Rize maçı hakem hatası falan anlatacak değilim.

4 aydır gördüğüm senaryonun aynısını izledik.

3’lüye dönülüp geçtiğimiz deplasmanlara göre bir tık daha iyi Beşiktaş (Rizespor takım falan değil onu belirteyim) ama maçı bitirip 3 puanı alamayan aynı Beşiktaş. Hakem kepazeliği kapanış.

Gençler iyi güzel takım daha coşkulu inşallah kupayı alırız falan filan. Konumuz zaten futbol vs değil.

Kendimi bildim bileli öğrendiğim bir şey var ki Beşiktaş kulubü kurumlara,otoriteye,hiyerarşiye karşı hep saygılı olmuştur.

Rahmetli başkan Süleyman Seba zamanında da neler neler yapılırdı ve bunu yapanları büyük başkan çok iyi bilirdi.

Şerefli ikincilik lafı öyle basitçe söylenmiş bir laf değildir.

Atamızın Gençliğe hitabesindeki ülkeye verdiği mesajların iki kelime ile Beşiktaş camiasına indirgenmiş haline benzetirim hep.

Tabi ki o zamanlarda da daha önceleri olduğu gibi hakkımız yenirdi elimizden şampiyonluklar çalınırdı ama rahmetli şu andakiler gibi şamar oğlanı olmadı hiç.

Mutlaka bir şeyler koparttı o sistemden. Baktı yapacak bir şeyi kalmadı verdi yukardaki mesajı tüm camiaya uyanık olun herşey başarı herşey kupa değil diye.

Biliyoruz bu oyun kirli bir oyun. Aktörlerinin nerede ise hepsi leş mi leş kokuşmuş mu kokuşmuş..

Kendi camiamızda da çok var bu sisteme kendine satmaya bayılanlar ama yine de diğerlerinin yanında devede kulak kalırız.

Gözlerimizin önünde bu sene Trabzonspor dolu dizgin tarihinin kirli şampiyonluklarından birine gidiyor.

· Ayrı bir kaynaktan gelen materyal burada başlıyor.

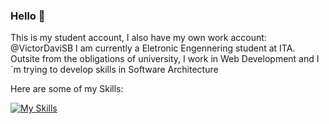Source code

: ### Hello 👋
This is my student account, I also have my own work account: @VictorDaviSB
I am currently a Eletronic Engennering student at ITA. Outsite from the obligations of university, I work in Web Development and I´m trying to develop skills in Software Architecture

Here are some of my Skills:

[![My Skills](https://skills.thijs.gg/icons?i=js,ts,html,css,react,nodejs,prisma,postgres,py,docker)](https://skills.thijs.gg)



<!--
**victordaviITA/victordaviITA** is a ✨ _special_ ✨ repository because its `README.md` (this file) appears on your GitHub profile.

Here are some ideas to get you started:

- 🔭 I’m currently working on ...
- 🌱 I’m currently learning ...
- 👯 I’m looking to collaborate on ...
- 🤔 I’m looking for help with ...
- 💬 Ask me about ...
- 📫 How to reach me: ...
- 😄 Pronouns: ...
- ⚡ Fun fact: ...
-->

Üstüste şampiyonluk aldıkları 2 puanlı ligde Karadeniz takımlarının bunlara (futbolun argo tabiri ile) yattığı söylenir durulurdu hep ama bu seneki öyle böyle değil.

Trabzonsporlu dostlarımız kendince haklı bir senaryo ile  2010-11 yılı başta olmak üzere İstanbul takımları hep kafamıza vurdular ağzımızdan lokmayı aldılar bu sene de gücü biz arkamıza aldık şampiyon olacağız söylemindeler.

Kendilerini şimdiden tebrik ederim. Ama bir Beşiktaşlı olarak kendi camiamıza yapılanları hazmedemiyorum.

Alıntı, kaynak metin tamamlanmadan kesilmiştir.